日本経団連の産業技術委員会(庄山悦彦委員長、桜井正光共同委員長)と産業問題委員会(齋藤宏共同委員長、岡村正共同委員長)は7月28日、東京・大手町の経団連会館で、内閣官房・知的財産戦略推進事務局の荒井寿光事務局長を迎え、合同会合を開催した。
今年3月の合同会合では、共同提言「知的財産推進計画の改訂に向けて」(3月25日号既報)をとりまとめたが、今回の合同会合では、産業界をはじめさまざまな関係者の意見をもとに政府が策定した「知的財産推進計画2004」の説明を荒井事務局長から聞くとともに、今後の課題について意見を交換した。
説明の中で荒井事務局長は、2003年3月に知的財産戦略本部を発足し、同年7月に知的財産推進計画を決定してから進めてきた施策の進捗状況について、(1)知的財産高等裁判所の設置 (2)特許審査の迅速化 (3)職務発明規定(特許法35条)の改正 (4)大学における産学連携の進展 (5)企業における事業戦略・研究開発戦略・知的財産戦略の一体化の進展 (6)模倣品・海賊版対策の進展 (7)消費者保護基本法の改正 (8)コンテンツビジネス促進法の制定 (9)コンテンツビジネスの海外展開 (10)法科大学院における知的財産に強い法曹養成――の10項目に分けて報告した。
さらに、これからの課題として、(1)世界一の知財立国の実現 (2)知的財産権保護に関する憲法の改正 (3)情報窃盗罪の整備 (4)ニセモノ輸出防止条約の制定 (5)世界特許システムの構築 (6)標準化機関のパテントポリシー(特許が技術標準に含まれた場合の対処方針)の改善など標準と知的財産権をめぐる問題の改善 (7)コンテンツとハード業界の総合戦略づくりなどを通じたコンテンツ振興 (8)弁護士など知財人材の育成――などを挙げ、第1の課題である世界一の知財立国をめざした戦略を、今後も進展させていく考えを示した。

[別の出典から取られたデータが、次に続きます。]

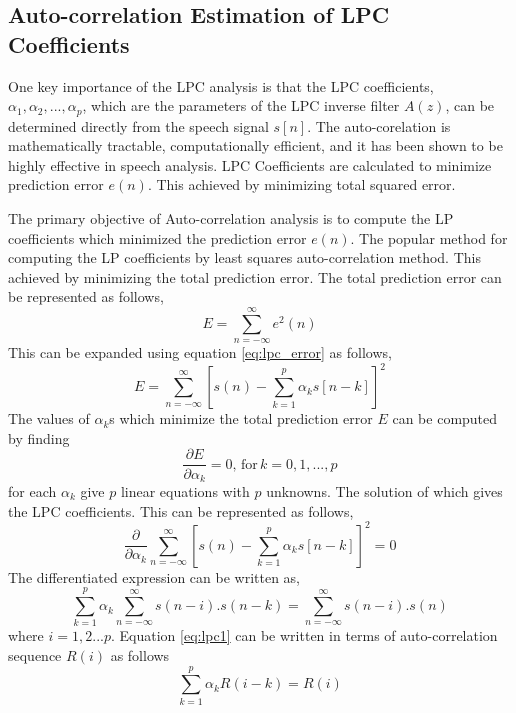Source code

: \documentclass[12pt, a4paper, twoside]{report}
\begin{document}
\subsection{Auto-correlation Estimation of LPC Coefficients}
One key importance of the LPC analysis is that the LPC coefficients, $\alpha_1, \alpha_2, ..., \alpha_p$, which are the parameters of the LPC inverse filter $A(z)$, can be determined directly from the speech signal $s[n]$. The auto-corelation is mathematically tractable, computationally efficient, and it has been shown to be highly effective in speech analysis. LPC Coefficients are calculated to minimize prediction error $e(n)$. This achieved by minimizing total squared error.

The primary objective of Auto-correlation analysis is to compute the LP coefficients which minimized the prediction error $e(n)$. The popular method for computing the LP coefficients by least squares auto-correlation method. This achieved by minimizing the total prediction error. The total prediction error can be represented as follows,
\begin{equation}
E = \sum^{\infty}_{n=-\infty} e^2(n)
\end{equation}
This can be expanded using equation \ref{eq:lpc_error} as follows,
\begin{equation}
E = \sum_{n=-\infty}^{\infty} \left [ s(n) - \sum_{k=1}^{p}\alpha_k s[n-k] \right ]^{2}
\end{equation}
The values of $\alpha_k$s which minimize the total prediction error $E$ can be computed by finding
\begin{equation}
\frac{\partial E}{\partial \alpha_k} = 0, \, \text{for} \, k = 0,1,...,p
\end{equation}
for each $\alpha_k$ give $p$ linear equations with $p$ unknowns. The solution of which gives the LPC coefficients. This can be represented as follows,
\begin{equation}
\frac{\partial}{\partial \alpha_k} \sum_{n=-\infty}^{\infty} \left [ s(n) - \sum_{k=1}^{p}\alpha_k s[n-k] \right ]^{2} = 0
\end{equation}
The differentiated expression can be written as,
\begin{equation}
\sum_{k=1}^{p} \alpha_k \sum_{n=-\infty }^{\infty } s(n-i).s(n-k) = \sum_{n=-\infty }^{\infty } s(n-i).s(n)
\label{eq:lpc1}
\end{equation}
where $i=1, 2...p$. Equation \ref{eq:lpc1} can be written in terms of auto-correlation sequence $R(i)$ as follows
\begin{equation}
\sum_{k=1}^{p} \alpha_k R(i-k) = R(i)
\end{equation}
\end{document}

意見交換では、「事業や知的財産権の価値を見極めた融資を通じて、知財立国づくりに貢献したい」(齋藤産業問題委員会共同委員長)、「世界をリードする日本のハードウェアやコンテンツ、キャリアによって新しいビジネスモデルを構築することが必要である」(岡村産業問題委員会共同委員長)などの意見や、経済産業省、文部科学省、総務省など関係省庁に対して、一体的な取り組みを求める声があがった。
これを受けて、荒井事務局長は、「完成保証制度(中小コンテンツ制作事業者などの借り入れに対する信用保証制度)や改正予定の信託業法などをどんどん活用してほしい」「日本の技術は、日本国内で、素晴らしい技術とコンテンツとを結びつけてほしい」と応えた。

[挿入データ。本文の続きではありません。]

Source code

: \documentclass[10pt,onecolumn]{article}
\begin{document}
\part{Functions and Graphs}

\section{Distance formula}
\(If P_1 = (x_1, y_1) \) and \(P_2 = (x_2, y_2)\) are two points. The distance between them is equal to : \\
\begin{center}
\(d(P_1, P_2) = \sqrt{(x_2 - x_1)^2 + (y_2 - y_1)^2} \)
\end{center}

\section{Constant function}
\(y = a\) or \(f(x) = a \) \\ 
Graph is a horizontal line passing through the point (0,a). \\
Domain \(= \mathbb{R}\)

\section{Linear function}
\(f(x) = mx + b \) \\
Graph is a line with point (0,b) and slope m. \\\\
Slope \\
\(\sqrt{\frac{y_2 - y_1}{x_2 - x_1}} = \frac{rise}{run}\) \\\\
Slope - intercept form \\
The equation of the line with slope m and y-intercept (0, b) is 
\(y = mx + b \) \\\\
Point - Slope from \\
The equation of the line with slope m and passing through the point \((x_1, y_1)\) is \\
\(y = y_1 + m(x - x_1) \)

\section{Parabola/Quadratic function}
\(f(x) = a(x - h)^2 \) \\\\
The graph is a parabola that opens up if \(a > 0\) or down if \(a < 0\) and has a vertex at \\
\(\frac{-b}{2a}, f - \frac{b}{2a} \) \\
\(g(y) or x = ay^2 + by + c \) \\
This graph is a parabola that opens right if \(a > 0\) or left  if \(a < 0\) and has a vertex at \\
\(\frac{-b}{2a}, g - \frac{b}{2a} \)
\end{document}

さらに日本経団連側からは、「映像産業振興機関の設置など、民間も努力をしているが、国も『支援する』旨の計画にとどまらず、コンテンツ税制の整備や予算の確保などを実現してもらいたい」(依田巽産業問題委員会エンターテインメント・コンテンツ産業部会長)、「特許法制の国際的ハーモナイゼーションを進めることが必要」(山本一元・旭化成相談役)といった意見が出された。
これに対して荒井事務局長は、「コンテンツ振興が国全体のメリットとなることを示して説明することが国の強力な支援を引き出す上で重要」と述べるとともに、「知的財産に関する制度も、グローバルな仕組みとしていきたい」と、課題に取り組んでいく考えを強調した。